Goal of the exercise. Could you copy every line of the data that contains "textbf"?

Saved data entries.
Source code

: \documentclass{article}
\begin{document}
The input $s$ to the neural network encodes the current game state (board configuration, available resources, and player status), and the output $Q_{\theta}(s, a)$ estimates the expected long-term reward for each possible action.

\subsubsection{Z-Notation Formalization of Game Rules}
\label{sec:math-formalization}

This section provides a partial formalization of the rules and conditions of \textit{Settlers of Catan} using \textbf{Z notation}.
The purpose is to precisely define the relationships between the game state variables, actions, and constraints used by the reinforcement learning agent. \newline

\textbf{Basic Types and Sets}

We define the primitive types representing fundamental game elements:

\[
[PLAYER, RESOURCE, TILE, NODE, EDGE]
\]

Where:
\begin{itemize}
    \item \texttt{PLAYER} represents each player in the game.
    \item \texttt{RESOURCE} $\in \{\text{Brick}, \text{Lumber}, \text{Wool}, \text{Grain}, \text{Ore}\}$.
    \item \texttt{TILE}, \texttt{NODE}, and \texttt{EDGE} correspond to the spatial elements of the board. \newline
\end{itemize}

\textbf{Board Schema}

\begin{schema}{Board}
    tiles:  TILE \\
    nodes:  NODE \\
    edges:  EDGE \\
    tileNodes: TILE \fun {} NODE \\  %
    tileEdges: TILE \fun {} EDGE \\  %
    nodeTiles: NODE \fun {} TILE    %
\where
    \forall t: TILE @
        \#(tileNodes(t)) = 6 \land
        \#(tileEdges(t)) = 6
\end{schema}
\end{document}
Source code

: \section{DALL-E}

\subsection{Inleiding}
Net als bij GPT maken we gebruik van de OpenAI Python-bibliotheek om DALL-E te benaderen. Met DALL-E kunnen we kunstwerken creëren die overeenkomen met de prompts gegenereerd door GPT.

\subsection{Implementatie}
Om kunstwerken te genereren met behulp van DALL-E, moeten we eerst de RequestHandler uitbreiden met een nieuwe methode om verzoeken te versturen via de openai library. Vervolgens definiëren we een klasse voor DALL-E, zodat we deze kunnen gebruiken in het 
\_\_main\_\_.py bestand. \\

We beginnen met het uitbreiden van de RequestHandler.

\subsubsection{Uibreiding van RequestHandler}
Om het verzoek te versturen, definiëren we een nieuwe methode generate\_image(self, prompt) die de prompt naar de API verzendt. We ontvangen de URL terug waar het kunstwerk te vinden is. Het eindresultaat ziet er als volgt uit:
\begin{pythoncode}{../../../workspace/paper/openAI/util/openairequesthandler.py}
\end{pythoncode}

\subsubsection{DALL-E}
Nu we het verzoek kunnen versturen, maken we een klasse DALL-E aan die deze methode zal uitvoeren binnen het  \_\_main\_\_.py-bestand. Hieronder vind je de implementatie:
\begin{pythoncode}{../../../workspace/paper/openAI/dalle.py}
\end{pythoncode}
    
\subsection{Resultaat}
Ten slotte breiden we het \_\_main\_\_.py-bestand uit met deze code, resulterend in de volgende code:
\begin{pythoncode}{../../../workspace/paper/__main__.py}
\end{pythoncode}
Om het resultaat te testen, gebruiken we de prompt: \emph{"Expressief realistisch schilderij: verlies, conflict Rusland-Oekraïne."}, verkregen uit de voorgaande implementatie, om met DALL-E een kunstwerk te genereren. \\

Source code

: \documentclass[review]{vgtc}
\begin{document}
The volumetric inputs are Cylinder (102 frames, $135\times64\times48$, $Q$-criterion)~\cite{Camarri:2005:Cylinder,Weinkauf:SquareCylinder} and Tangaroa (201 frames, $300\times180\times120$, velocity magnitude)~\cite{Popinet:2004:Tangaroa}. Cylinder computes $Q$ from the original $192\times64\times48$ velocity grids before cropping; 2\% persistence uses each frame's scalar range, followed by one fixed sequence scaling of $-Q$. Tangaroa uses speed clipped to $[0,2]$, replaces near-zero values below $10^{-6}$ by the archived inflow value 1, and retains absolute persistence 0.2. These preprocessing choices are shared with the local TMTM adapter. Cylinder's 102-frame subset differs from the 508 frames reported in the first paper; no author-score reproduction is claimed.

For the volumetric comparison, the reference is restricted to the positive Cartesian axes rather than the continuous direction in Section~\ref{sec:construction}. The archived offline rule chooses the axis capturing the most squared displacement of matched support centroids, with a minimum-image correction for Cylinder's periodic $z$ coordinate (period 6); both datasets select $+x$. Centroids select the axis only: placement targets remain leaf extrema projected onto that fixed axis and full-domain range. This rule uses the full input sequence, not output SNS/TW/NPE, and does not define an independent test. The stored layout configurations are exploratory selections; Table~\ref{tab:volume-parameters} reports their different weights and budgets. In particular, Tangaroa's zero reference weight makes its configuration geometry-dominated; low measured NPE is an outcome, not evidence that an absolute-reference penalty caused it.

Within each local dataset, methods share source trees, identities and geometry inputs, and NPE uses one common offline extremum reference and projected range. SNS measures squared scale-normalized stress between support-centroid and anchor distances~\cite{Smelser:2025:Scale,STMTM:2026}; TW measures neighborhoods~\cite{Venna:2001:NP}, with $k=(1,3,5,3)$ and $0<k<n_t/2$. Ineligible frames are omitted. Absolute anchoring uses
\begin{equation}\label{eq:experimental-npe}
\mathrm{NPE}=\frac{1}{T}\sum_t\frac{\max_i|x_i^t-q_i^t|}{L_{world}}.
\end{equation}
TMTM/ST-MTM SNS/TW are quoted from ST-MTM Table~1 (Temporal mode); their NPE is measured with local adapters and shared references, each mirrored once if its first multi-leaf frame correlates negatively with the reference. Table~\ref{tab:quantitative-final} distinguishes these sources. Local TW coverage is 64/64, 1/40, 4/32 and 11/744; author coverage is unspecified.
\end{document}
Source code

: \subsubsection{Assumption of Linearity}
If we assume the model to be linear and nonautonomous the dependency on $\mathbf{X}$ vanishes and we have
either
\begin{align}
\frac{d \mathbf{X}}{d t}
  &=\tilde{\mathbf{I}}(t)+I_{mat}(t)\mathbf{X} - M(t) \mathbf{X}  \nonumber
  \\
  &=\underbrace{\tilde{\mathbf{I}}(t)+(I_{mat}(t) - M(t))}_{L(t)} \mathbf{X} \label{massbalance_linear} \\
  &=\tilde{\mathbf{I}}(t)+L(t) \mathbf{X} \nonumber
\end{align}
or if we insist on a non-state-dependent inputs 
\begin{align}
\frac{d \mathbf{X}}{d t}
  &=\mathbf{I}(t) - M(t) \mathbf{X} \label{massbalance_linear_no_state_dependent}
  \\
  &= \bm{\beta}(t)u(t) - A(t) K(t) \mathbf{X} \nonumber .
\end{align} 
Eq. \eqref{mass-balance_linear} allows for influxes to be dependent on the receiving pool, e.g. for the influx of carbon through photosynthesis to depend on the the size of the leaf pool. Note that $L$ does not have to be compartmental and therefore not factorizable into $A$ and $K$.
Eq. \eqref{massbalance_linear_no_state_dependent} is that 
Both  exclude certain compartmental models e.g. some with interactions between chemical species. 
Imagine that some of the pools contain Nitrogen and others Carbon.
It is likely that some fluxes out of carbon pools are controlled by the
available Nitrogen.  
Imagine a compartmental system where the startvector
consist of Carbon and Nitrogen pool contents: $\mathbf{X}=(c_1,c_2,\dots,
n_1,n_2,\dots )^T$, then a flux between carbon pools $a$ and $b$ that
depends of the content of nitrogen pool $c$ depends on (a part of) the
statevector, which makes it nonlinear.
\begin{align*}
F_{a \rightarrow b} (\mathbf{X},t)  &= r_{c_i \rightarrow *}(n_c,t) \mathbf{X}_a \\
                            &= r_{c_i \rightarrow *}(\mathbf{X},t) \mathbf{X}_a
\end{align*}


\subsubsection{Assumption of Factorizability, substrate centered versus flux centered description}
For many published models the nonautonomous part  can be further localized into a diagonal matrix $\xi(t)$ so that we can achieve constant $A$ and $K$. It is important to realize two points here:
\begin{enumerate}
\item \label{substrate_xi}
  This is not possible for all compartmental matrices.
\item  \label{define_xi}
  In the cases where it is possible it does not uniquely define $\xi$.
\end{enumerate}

Solution for this task.
This section provides a partial formalization of the rules and conditions of \textit{Settlers of Catan} using \textbf{Z notation}.
\textbf{Basic Types and Sets}
\textbf{Board Schema}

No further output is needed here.